## AIM OF THE TASK
Within the entries below, find the portion that opens with the line containing "security for Azure" and closes with the line containing "## Configure Application Security". Retype that portion exactly and only.

## Stored items from a collection
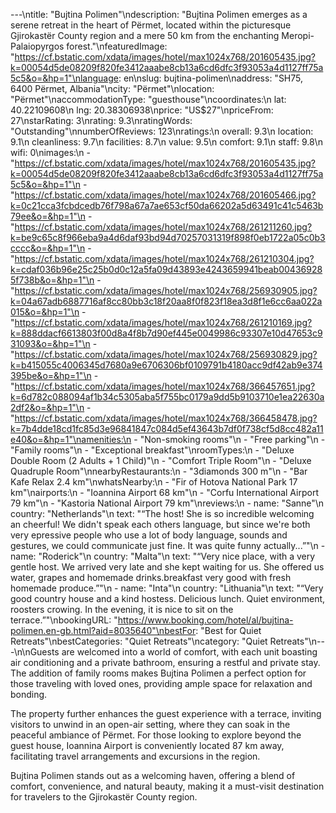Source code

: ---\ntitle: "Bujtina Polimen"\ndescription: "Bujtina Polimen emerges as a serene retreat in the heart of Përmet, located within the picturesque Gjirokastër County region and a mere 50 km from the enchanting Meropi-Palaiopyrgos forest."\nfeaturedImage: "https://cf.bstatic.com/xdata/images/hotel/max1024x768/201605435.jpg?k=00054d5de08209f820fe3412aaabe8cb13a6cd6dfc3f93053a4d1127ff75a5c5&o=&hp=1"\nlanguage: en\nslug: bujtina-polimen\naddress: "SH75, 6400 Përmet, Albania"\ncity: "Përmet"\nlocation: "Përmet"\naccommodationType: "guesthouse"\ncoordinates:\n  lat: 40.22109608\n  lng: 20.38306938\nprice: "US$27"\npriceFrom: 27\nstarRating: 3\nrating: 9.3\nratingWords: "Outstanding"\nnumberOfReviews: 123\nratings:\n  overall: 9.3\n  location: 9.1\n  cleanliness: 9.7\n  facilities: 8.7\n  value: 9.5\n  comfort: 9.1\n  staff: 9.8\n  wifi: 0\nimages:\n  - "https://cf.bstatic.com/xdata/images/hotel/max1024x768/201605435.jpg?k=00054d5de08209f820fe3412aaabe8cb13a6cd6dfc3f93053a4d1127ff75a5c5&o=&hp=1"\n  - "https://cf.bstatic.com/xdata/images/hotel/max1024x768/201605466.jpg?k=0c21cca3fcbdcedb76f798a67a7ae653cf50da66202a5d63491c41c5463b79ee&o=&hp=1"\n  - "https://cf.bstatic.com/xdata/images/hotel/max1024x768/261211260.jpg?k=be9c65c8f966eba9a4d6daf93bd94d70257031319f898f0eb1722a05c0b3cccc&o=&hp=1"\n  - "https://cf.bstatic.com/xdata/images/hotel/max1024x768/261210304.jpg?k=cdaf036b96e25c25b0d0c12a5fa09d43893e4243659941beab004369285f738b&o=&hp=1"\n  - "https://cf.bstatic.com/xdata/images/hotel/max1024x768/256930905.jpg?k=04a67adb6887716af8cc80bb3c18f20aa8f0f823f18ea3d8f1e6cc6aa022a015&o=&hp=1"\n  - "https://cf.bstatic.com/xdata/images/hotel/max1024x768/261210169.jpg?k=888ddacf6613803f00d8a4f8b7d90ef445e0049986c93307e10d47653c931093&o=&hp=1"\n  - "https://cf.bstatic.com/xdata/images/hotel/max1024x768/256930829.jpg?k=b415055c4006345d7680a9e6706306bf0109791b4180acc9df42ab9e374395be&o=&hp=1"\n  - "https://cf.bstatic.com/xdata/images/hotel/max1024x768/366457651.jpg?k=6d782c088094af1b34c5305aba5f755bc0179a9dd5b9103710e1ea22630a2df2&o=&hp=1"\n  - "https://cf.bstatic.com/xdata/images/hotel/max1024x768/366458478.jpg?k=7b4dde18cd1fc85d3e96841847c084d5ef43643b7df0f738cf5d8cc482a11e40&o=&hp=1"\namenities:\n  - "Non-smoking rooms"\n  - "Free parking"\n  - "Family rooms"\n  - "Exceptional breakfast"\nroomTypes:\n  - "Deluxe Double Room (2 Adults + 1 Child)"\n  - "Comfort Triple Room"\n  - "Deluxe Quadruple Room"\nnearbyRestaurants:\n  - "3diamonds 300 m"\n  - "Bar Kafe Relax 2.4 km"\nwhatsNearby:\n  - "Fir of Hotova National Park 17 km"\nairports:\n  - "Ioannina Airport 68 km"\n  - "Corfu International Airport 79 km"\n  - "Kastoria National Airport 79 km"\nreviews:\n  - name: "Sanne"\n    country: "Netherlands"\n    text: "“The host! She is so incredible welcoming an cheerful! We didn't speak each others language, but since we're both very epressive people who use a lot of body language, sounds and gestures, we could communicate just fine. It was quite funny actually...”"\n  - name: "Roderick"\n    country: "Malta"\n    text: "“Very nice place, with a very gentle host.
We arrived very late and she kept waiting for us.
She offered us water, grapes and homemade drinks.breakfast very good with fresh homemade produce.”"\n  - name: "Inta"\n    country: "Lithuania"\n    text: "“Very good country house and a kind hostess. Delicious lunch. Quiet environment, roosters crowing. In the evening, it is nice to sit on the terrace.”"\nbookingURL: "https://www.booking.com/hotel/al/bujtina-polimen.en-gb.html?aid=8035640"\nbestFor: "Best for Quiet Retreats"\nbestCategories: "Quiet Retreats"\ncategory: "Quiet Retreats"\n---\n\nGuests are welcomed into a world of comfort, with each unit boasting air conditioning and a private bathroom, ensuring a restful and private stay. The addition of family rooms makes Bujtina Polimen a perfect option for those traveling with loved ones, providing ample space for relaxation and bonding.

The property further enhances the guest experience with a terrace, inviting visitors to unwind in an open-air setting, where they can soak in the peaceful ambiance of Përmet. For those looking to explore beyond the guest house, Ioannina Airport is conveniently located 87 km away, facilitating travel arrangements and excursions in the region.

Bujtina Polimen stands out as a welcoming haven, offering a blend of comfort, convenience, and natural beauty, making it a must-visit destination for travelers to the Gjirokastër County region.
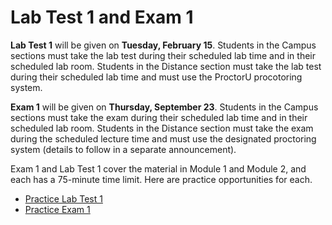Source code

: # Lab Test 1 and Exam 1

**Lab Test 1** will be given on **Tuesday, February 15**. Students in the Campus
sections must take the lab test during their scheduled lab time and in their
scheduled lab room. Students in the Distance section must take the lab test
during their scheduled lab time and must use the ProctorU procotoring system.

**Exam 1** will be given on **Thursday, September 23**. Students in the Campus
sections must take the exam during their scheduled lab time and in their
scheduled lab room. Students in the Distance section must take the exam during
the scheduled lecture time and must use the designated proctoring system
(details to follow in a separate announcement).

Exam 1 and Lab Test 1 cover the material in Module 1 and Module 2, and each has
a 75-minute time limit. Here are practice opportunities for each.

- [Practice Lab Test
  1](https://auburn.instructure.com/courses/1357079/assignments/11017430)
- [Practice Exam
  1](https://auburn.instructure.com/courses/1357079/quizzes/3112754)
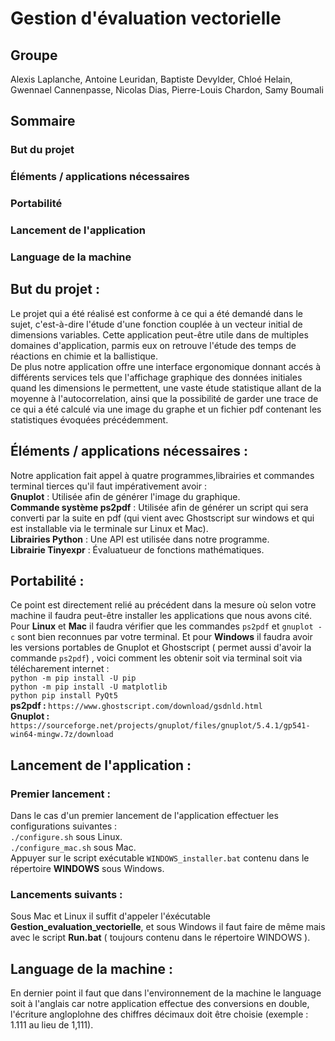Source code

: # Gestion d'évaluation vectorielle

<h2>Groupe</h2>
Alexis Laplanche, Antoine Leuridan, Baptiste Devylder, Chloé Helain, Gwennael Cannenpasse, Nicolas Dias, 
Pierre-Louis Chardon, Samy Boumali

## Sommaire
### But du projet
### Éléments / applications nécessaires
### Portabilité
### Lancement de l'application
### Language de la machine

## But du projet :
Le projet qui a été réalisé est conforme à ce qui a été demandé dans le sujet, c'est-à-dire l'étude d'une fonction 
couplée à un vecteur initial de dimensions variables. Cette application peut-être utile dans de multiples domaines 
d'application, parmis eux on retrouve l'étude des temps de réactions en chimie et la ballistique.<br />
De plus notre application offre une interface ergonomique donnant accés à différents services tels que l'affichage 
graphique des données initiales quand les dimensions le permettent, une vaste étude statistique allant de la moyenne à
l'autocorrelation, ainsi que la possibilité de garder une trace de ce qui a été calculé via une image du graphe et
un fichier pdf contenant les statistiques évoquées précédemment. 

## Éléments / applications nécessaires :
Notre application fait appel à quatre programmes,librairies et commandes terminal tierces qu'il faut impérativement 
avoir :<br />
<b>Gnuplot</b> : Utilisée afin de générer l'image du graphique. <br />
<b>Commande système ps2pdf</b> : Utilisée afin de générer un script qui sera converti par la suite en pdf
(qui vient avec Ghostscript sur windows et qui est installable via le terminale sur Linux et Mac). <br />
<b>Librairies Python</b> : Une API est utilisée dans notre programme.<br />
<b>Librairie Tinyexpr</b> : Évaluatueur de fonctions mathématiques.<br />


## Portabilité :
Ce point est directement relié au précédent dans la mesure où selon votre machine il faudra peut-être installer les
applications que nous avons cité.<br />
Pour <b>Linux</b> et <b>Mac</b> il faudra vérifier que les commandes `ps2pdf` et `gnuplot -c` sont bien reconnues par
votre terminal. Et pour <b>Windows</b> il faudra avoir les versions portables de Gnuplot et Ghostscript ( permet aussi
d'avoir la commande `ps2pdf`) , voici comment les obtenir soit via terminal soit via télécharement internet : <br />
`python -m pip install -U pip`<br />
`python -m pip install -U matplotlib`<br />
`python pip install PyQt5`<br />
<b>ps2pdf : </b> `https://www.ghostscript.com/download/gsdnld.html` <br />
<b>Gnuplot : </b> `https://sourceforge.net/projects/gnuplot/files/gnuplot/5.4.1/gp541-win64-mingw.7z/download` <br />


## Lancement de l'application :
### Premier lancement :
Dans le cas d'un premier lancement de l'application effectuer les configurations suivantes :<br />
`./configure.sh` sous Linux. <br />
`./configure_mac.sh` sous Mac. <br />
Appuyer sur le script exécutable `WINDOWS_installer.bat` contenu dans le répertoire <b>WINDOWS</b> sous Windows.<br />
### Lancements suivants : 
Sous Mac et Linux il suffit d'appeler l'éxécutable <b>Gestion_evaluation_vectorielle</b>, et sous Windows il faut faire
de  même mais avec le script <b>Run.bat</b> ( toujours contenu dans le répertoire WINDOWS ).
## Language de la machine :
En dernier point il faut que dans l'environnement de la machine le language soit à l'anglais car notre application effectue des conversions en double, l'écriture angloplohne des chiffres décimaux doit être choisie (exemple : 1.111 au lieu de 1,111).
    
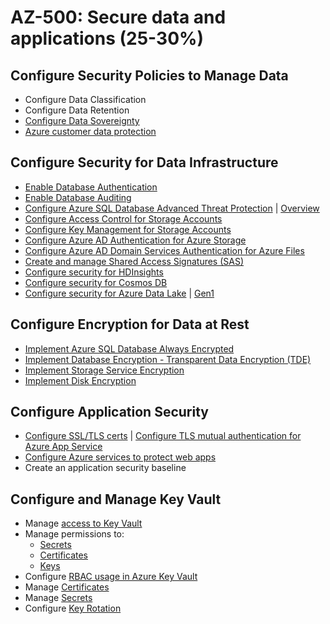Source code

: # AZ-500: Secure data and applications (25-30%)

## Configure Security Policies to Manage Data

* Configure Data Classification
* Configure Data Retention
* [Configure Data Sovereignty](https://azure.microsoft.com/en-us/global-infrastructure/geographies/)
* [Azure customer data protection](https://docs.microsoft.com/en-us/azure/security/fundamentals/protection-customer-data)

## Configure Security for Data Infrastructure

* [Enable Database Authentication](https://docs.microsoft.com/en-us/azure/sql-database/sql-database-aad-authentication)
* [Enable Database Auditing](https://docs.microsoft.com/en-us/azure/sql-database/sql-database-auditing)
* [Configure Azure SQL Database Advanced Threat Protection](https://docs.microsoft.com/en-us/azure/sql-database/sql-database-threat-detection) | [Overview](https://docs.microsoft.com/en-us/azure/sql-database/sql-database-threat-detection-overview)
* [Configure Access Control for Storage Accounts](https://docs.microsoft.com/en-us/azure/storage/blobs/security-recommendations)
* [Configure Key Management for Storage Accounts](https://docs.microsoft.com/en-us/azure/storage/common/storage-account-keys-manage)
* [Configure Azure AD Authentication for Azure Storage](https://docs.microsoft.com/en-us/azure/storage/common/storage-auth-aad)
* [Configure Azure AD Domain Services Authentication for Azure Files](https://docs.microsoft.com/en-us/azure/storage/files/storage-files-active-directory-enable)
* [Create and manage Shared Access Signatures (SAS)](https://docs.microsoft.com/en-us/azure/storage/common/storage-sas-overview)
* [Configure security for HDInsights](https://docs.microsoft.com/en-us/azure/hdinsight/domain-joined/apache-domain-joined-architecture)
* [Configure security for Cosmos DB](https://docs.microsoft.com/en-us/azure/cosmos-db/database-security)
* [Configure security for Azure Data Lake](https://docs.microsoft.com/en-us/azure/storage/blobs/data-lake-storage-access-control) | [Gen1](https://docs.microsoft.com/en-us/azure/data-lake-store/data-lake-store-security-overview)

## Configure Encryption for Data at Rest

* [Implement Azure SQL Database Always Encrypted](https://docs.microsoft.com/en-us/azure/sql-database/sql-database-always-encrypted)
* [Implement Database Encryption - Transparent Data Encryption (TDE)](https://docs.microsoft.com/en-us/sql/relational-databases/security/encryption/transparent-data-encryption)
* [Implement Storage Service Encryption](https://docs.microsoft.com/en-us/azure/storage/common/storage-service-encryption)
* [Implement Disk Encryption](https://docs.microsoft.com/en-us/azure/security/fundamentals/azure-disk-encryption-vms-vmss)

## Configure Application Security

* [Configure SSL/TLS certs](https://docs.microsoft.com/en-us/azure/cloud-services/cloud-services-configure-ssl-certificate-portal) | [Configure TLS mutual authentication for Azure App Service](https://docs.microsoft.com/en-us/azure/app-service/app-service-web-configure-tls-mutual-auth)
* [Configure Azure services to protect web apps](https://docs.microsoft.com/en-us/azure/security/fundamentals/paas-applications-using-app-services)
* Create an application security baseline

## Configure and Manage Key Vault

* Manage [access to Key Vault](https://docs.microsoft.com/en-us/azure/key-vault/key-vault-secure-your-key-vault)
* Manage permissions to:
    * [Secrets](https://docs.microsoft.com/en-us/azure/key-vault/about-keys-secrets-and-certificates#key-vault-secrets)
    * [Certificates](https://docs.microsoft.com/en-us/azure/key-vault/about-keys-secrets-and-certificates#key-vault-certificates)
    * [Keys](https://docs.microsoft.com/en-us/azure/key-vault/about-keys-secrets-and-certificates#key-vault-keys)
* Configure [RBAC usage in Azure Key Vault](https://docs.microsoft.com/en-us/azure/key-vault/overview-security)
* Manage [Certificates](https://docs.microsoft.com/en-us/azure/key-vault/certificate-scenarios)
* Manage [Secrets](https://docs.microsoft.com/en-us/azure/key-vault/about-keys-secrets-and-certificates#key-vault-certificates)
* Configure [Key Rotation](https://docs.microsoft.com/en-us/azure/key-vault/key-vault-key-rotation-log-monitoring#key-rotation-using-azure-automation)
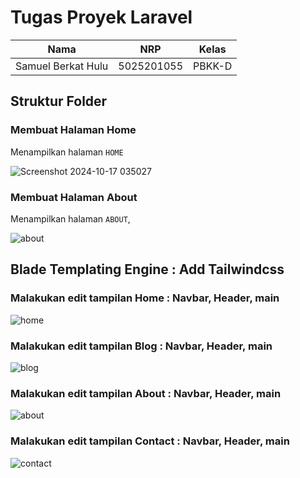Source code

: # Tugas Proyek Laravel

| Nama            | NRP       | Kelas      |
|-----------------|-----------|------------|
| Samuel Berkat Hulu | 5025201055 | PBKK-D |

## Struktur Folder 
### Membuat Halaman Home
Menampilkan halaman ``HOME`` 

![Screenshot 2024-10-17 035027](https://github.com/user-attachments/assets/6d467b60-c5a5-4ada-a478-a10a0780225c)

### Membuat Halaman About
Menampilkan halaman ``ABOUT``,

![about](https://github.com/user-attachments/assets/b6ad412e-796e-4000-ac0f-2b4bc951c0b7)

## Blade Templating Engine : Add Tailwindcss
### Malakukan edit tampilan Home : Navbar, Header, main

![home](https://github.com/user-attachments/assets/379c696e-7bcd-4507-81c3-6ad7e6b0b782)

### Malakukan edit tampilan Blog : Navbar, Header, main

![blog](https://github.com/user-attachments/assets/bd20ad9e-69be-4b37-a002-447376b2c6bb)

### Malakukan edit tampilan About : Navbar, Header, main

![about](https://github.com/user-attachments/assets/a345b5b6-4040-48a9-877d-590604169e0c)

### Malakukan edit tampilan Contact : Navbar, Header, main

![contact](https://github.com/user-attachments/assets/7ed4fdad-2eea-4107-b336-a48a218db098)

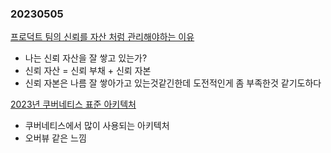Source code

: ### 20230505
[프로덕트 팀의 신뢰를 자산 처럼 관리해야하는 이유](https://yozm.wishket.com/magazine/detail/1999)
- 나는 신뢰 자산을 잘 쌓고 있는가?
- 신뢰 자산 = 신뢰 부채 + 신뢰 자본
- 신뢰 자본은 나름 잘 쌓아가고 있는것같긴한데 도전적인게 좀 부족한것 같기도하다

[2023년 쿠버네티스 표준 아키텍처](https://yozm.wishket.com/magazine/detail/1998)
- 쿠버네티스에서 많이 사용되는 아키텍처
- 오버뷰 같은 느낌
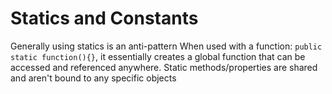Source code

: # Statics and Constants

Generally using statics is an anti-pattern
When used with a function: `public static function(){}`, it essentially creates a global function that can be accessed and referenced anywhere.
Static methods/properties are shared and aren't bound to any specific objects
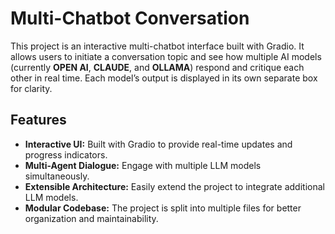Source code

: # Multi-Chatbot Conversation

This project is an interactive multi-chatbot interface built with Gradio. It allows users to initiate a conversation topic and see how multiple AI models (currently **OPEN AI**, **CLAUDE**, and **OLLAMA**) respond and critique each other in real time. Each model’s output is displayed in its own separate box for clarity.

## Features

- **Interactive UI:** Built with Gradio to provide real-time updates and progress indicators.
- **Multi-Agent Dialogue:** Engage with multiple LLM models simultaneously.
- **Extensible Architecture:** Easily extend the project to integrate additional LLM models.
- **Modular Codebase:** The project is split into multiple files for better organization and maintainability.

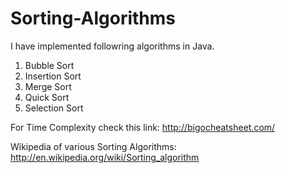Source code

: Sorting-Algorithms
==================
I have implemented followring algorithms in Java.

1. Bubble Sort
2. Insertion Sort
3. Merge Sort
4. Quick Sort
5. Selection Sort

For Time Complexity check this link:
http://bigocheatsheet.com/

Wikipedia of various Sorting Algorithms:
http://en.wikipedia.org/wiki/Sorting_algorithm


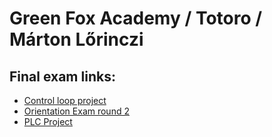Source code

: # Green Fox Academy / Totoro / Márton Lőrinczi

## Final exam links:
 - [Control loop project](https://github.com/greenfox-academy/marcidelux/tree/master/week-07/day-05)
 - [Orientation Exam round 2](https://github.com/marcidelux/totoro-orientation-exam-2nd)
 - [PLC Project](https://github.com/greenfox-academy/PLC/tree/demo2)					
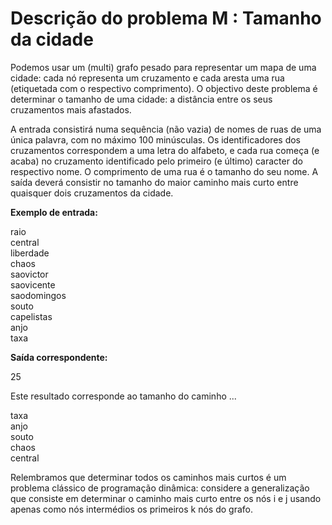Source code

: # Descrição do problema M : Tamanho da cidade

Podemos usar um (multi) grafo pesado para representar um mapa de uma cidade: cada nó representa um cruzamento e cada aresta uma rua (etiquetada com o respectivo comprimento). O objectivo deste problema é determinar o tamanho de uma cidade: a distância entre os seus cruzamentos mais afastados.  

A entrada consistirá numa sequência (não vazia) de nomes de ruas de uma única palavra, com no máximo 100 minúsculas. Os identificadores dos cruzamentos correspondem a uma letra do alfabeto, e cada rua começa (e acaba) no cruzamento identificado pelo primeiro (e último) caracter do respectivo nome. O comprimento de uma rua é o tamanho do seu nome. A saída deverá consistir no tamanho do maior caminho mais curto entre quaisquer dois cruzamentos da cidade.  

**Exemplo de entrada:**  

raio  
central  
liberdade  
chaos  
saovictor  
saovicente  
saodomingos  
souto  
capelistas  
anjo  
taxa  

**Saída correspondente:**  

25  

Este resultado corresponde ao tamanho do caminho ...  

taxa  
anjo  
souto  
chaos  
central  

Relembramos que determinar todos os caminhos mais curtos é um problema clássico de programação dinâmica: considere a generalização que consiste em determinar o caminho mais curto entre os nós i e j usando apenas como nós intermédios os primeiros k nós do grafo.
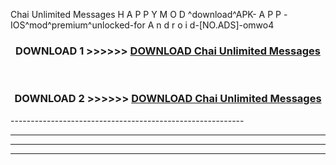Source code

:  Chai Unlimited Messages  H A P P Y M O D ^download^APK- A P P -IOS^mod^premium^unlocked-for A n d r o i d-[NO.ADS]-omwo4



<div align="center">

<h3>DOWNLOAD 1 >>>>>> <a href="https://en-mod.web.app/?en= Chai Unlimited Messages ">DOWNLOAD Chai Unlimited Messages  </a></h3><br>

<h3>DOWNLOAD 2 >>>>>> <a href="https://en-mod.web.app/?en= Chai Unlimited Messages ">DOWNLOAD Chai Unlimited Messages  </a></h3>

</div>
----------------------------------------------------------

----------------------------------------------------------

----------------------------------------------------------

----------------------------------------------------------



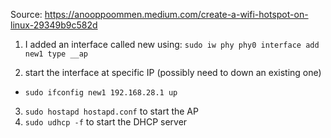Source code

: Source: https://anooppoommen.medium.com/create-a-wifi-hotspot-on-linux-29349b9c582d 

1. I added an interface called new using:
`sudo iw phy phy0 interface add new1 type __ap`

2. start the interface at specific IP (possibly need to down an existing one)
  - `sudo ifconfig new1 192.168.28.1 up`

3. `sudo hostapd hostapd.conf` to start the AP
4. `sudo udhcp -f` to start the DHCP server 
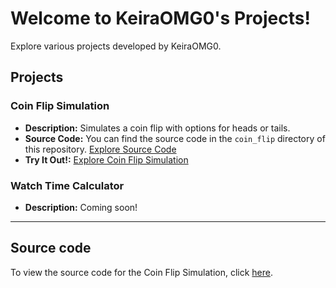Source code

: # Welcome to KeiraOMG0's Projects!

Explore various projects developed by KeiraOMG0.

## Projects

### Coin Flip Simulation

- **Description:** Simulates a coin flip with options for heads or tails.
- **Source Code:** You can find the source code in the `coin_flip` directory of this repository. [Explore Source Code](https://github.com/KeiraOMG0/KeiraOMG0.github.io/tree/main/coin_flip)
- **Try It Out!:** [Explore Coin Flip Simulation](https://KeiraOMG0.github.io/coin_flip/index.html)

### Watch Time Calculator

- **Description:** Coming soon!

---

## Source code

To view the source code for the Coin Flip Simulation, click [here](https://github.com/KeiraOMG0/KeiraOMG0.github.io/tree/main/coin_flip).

## ANSWER BOX
* [Configure security for Azure Data Lake](https://docs.microsoft.com/en-us/azure/storage/blobs/data-lake-storage-access-control) | [Gen1](https://docs.microsoft.com/en-us/azure/data-lake-store/data-lake-store-security-overview)

## Configure Encryption for Data at Rest

* [Implement Azure SQL Database Always Encrypted](https://docs.microsoft.com/en-us/azure/sql-database/sql-database-always-encrypted)
* [Implement Database Encryption - Transparent Data Encryption (TDE)](https://docs.microsoft.com/en-us/sql/relational-databases/security/encryption/transparent-data-encryption)
* [Implement Storage Service Encryption](https://docs.microsoft.com/en-us/azure/storage/common/storage-service-encryption)
* [Implement Disk Encryption](https://docs.microsoft.com/en-us/azure/security/fundamentals/azure-disk-encryption-vms-vmss)

## Configure Application Security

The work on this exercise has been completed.